I had visited Tirupati last some 8 years back. Even at 1 in the night I could figure out that things have changed drastically. I reached the Lodge where my sister was staying with her family, knocked and awoke the wrong family, who cursed me, before finding my way.
Next morning was the journey to Kalahasti. It was hot at 8 in the morning. After an hour’s drive we reached the temple town, saved our slippers at an offering shop and began our prayer-journey. Stand in line, wait and follow the diktat’s of the priest. My sister has 2 daughters. Nimeshita is the elder and Niharika is the younger. They are terrific terrorists, especially the younger. They had already stood in various queues including the Balaji on the hill and were quite fed up of all this God business. They played as long as they could and then felt tired and pissed off. Why should we wait, they asked? We had no answers.
After a heavy and very tasty (I over ate) meal, we made our journey back to the foothills. This time again it was a state bus, a good one. This one had a female conductor. She was courteous, pleasant and did her job efficiently. I also saw women auto-drivers in Tirupati who were riding the bigger Autos (Garud I think they are called) that are popular nowadays.
My job was done. Now was the darshan of Balaji on the hill. I was not keen on waiting for 14 hours or so for the ‘dharma darshan’. I could not buy the sevas because they are sold months in advance. The next day was the beginning of a weekend and all the technology available there (yes, they give you bands on your wrists with time on it) could only guarantee a very late darshan.
So, I asked for forgiveness and told of my decision to come back without the darshan. My parents were worried for a bit. On my return I decided to take a train to Chennai. The tickets are again for Rs 61 and it takes almost an hour and a half less than the bus. Again an auto from Chennai Central to Meenambakam. I had to wait for almost 6 hours for my flight.

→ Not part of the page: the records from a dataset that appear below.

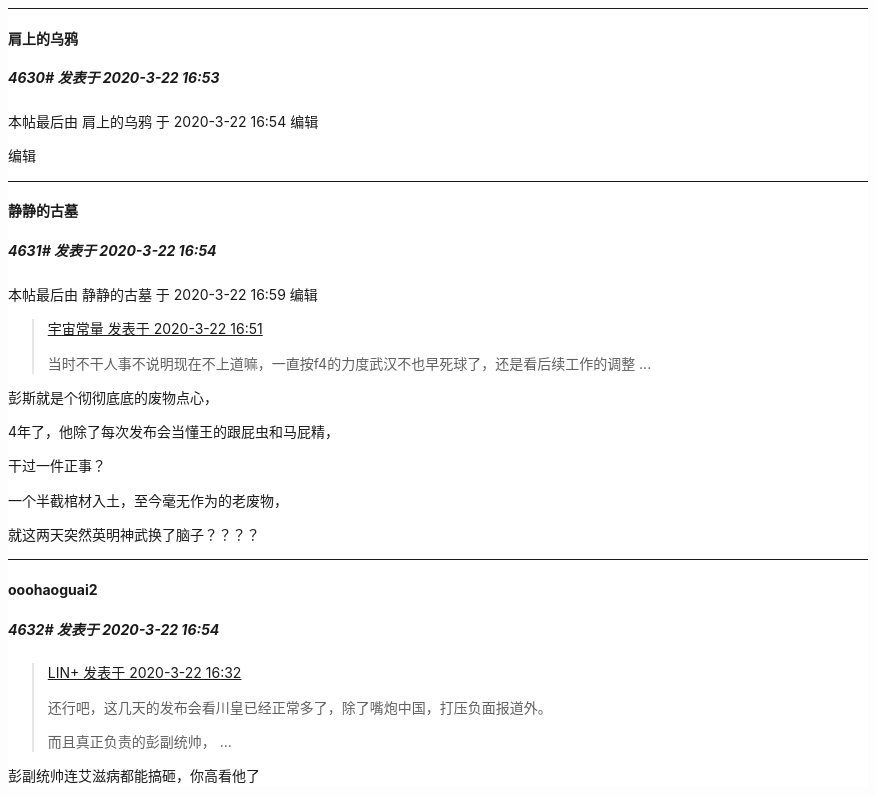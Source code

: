 
*****

####  肩上的乌鸦  
##### 4630#       发表于 2020-3-22 16:53



 本帖最后由 肩上的乌鸦 于 2020-3-22 16:54 编辑 

编辑







*****

####  静静的古墓  
##### 4631#       发表于 2020-3-22 16:54



 本帖最后由 静静的古墓 于 2020-3-22 16:59 编辑 
<blockquote><a href="httphttps://bbs.saraba1st.com/2b/forum.php?mod=redirect&amp;goto=findpost&amp;pid=46834397&amp;ptid=1919856" target="_blank">宇宙常量 发表于 2020-3-22 16:51</a>

当时不干人事不说明现在不上道嘛，一直按f4的力度武汉不也早死球了，还是看后续工作的调整 ...</blockquote>
彭斯就是个彻彻底底的废物点心，


4年了，他除了每次发布会当懂王的跟屁虫和马屁精，


干过一件正事？


一个半截棺材入土，至今毫无作为的老废物，


就这两天突然英明神武换了脑子？？？？







*****

####  ooohaoguai2  
##### 4632#       发表于 2020-3-22 16:54



<blockquote><a href="httphttps://bbs.saraba1st.com/2b/forum.php?mod=redirect&amp;goto=findpost&amp;pid=46834201&amp;ptid=1919856" target="_blank">LIN+ 发表于 2020-3-22 16:32</a>

还行吧，这几天的发布会看川皇已经正常多了，除了嘴炮中国，打压负面报道外。

而且真正负责的彭副统帅， ...</blockquote>
彭副统帅连艾滋病都能搞砸，你高看他了


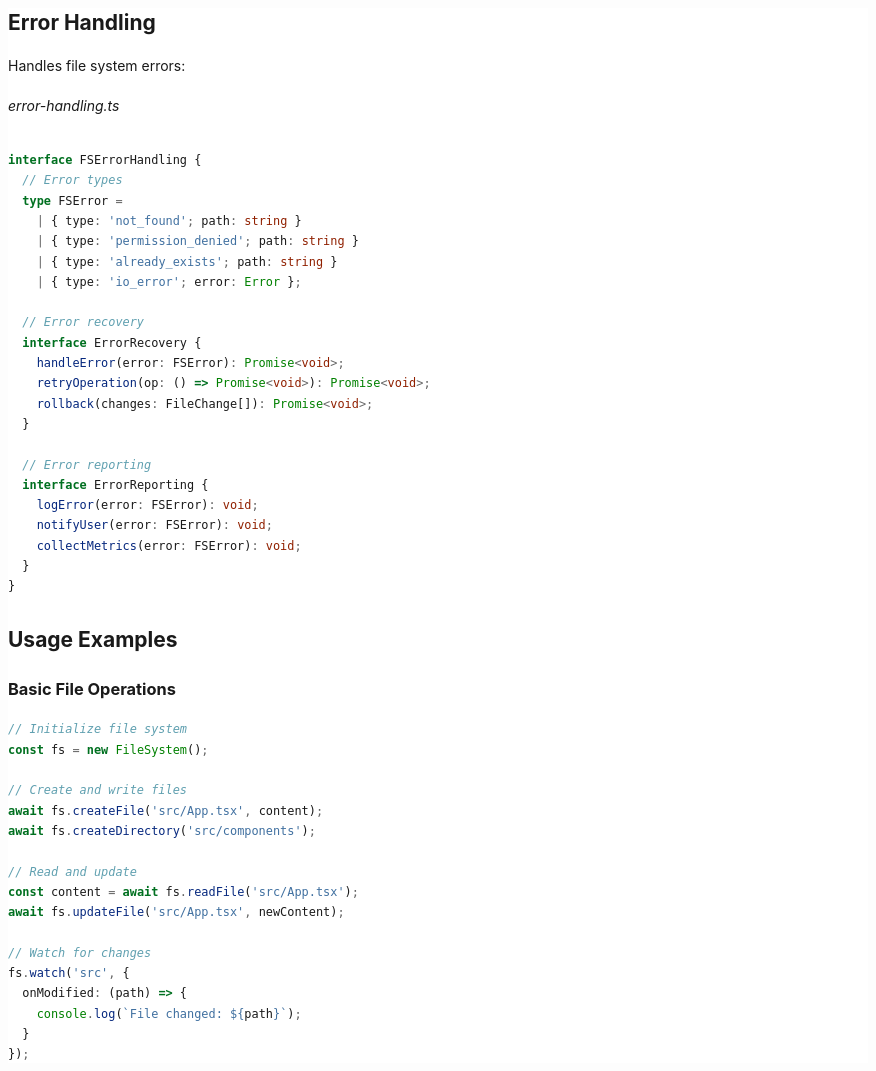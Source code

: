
 ```typescript
```

## Error Handling

Handles file system errors:

###### error-handling.ts

```typescript
interface FSErrorHandling {
  // Error types
  type FSError =
    | { type: 'not_found'; path: string }
    | { type: 'permission_denied'; path: string }
    | { type: 'already_exists'; path: string }
    | { type: 'io_error'; error: Error };

  // Error recovery
  interface ErrorRecovery {
    handleError(error: FSError): Promise<void>;
    retryOperation(op: () => Promise<void>): Promise<void>;
    rollback(changes: FileChange[]): Promise<void>;
  }

  // Error reporting
  interface ErrorReporting {
    logError(error: FSError): void;
    notifyUser(error: FSError): void;
    collectMetrics(error: FSError): void;
  }
}
```

## Usage Examples

### Basic File Operations

```typescript
// Initialize file system
const fs = new FileSystem();

// Create and write files
await fs.createFile('src/App.tsx', content);
await fs.createDirectory('src/components');

// Read and update
const content = await fs.readFile('src/App.tsx');
await fs.updateFile('src/App.tsx', newContent);

// Watch for changes
fs.watch('src', {
  onModified: (path) => {
    console.log(`File changed: ${path}`);
  }
});
```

I bought a book. Read a short story and then the IPL began. It was the 2nd day. Sitting next to me was a gentlewoman of 55 +. She was with a troupe of tourists from Bangalore, who were on their way back from Sri Lanka. She shared her experiences with me. She was also a cricket enthusiast who was a wee bit confused with all the team names and who was playing. So was I.
Finally the plane to Mumbai came and off I flew. Back to home.